Editorial du « Monde ». Il n’aura fallu que cent jours aux Brésiliens pour réaliser que le militaire qu’une majorité avait porté au pouvoir ne serait pas le « sauveur de la patrie » tant attendu. Après un trimestre chaotique à la tête de l’Etat, Jair Bolsonaro, élu haut la main en octobre 2018, s’effondre dans les sondages. Avec 32 % d’opinions favorables, l’ex-capitaine de l’armée récolte le pire score d’un président en début de mandat, moins que ses ennemis jurés de la gauche, Lula et Dilma Rousseff, mais aussi que ­Fernando Collor, destitué deux ans seulement après sa prise de fonctions, en 1990.

Après trente ans de carrière comme député, où il s’était davantage illustré pour sa grossièreté et ses provocations que pour son travail législatif, Jair Bolsonaro ne semble pas prendre la mesure de ses responsabilités.
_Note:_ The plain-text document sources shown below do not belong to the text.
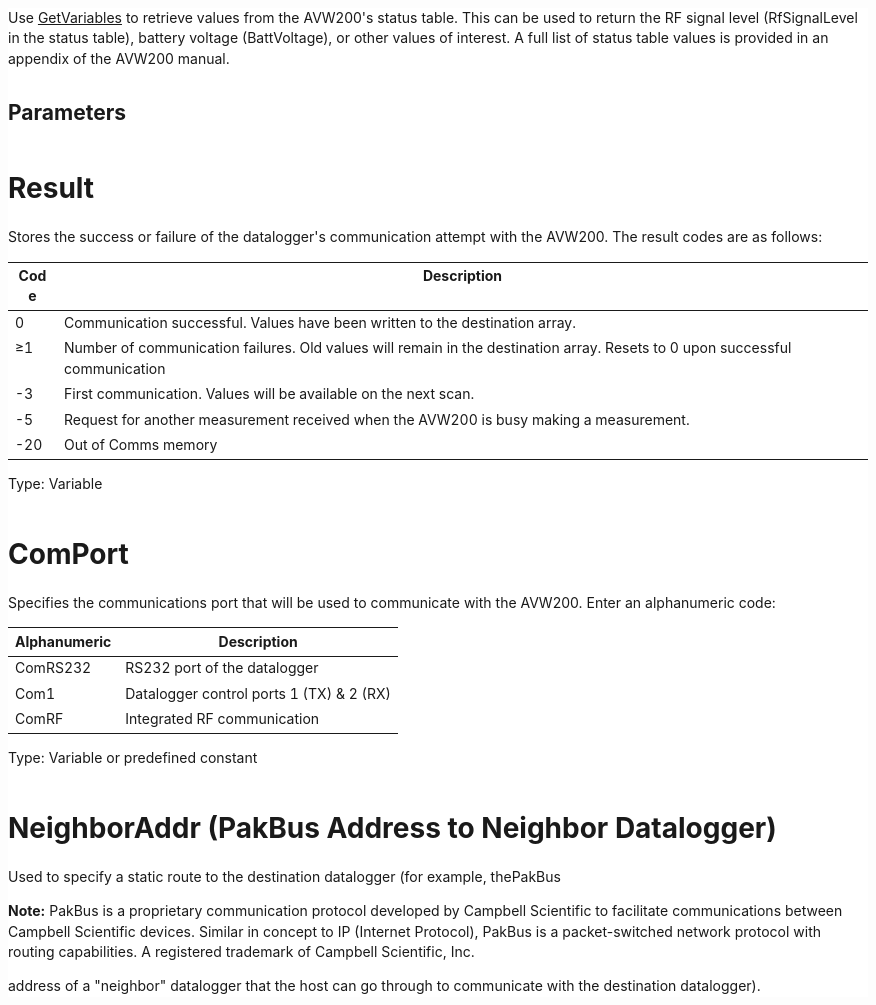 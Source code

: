 Use [GetVariables](getvariables.md) to retrieve values from the AVW200's status table. This can be used to return the RF signal level (RfSignalLevel in the status table), battery voltage (BattVoltage), or other values of interest. A full list of status table values is provided in an appendix of the AVW200 manual.

## Parameters

# Result

Stores the success or failure of the datalogger's communication attempt with the AVW200. The result codes are as follows:

| Code | Description                                                                                                                  |
| ---- | ---------------------------------------------------------------------------------------------------------------------------- |
| 0    | Communication successful. Values have been written to the destination array.                                                 |
| ≥1   | Number of communication failures. Old values will remain in the destination array. Resets to 0 upon successful communication |
| -3   | First communication. Values will be available on the next scan.                                                              |
| -5   | Request for another measurement received when the AVW200 is busy making a measurement.                                       |
| -20  | Out of Comms memory                                                                                                          |

Type: Variable

# ComPort

Specifies the communications port that will be used to communicate with the AVW200. Enter an alphanumeric code:

| Alphanumeric | Description                              |
| ------------ | ---------------------------------------- |
| ComRS232     | RS232 port of the datalogger             |
| Com1         | Datalogger control ports 1 (TX) & 2 (RX) |
| ComRF        | Integrated RF communication              |

Type: Variable or predefined constant

# NeighborAddr (PakBus Address to Neighbor Datalogger)

Used to specify a static route to the destination datalogger (for example, thePakBus

**Note:** PakBus is a proprietary communication protocol developed by Campbell Scientific to facilitate communications between Campbell Scientific devices. Similar in concept to IP (Internet Protocol), PakBus is a packet-switched network protocol with routing capabilities. A registered trademark of Campbell Scientific, Inc.

address of a "neighbor" datalogger that the host can go through to communicate with the destination datalogger).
Loin d’être le rassembleur d’un pays fracturé depuis la destitution de Dilma Rousseff en 2016, le chef d’Etat s’est comporté au fil des semaines comme s’il menait toujours campagne. Dénonçant les « gauchistes », chassant le « marxisme culturel » qui se serait emparé du pays ou critiquant la pseudo- « théorie du genre » qui mettrait en péril « l’innocence des enfants », il s’est adressé à son électorat le plus radical et a oublié le reste du pays, qui reste confronté à des défis colossaux.

Epaulé par ses fils, omniprésents au sommet de l’Etat sans avoir la moindre fonction officielle, le sexagénaire gouverne à coups de Tweet et de live sur Facebook, tandis que ses ministres multiplient les annonces suivies d’autant de reculades. Surnommé le « Trump des tropiques », Jair Bolsonaro a confirmé, par ce mépris du politiquement correct, les similitudes avec son modèle américain.

Mais si Donald Trump peut se targuer de statistiques économiques a priori flatteuses, au Brésil, les espoirs des milieux d’affaires misant sur une reprise rapide de l’économie ont été douchés. La croissance patine, le taux de chômage reste élevé, la dette et le déficit publics continuent de se creuser. Les dérapages et les saillies verbales, qui ont émaillé sa campagne, n’ont été tolérés par les marchés financiers que dans le cynique espoir qu’il assainirait l’économie brésilienne. Son incompétence sur ce plan les prend à rebours.

Saboteur de sa propre politique

En un trimestre, à peine un cinquième des objectifs du gouvernement pour la période ont été atteints. L’un des projets-phares de ce mandat, à savoir la mise en place rapide d’une réforme des retraites, visant à soulager les finances publiques, se fait attendre. A défaut d’être bloqué par une opposition devenue inexistante, le projet du ministre de l’économie, Paulo Guedes, est gêné par Jair Bolsonaro lui-même. Saboteur de sa propre politique, le chef d’Etat s’est évertué à offenser le président de la Chambre des députés, Rodrigo Maia, homme-clé pour l’adoption de cette réforme au Congrès.

Sur l’éducation, sur l’environnement ou sur la lutte contre la corruption, le fiasco est tout aussi patent. Au-delà d’une idéologie surannée et méphitique par certains aspects, Jair Bolsonaro donne le sentiment de n’avoir guère d’idées sur la façon concrète de diriger le pays. Le président a lui-même reconnu son insuccès. « Pardonnez les erreurs, je ne suis pas né pour être président, je suis né pour être militaire », a-t-il confié, le 5 avril. Quand on sait qu’il a été mis en réserve de l’armée à 33 ans après un procès pour indiscipline, le mea culpa n’a rien de rassurant. Au-delà des coups de menton d’un officier de réserve, les Brésiliens attendent surtout des résultats.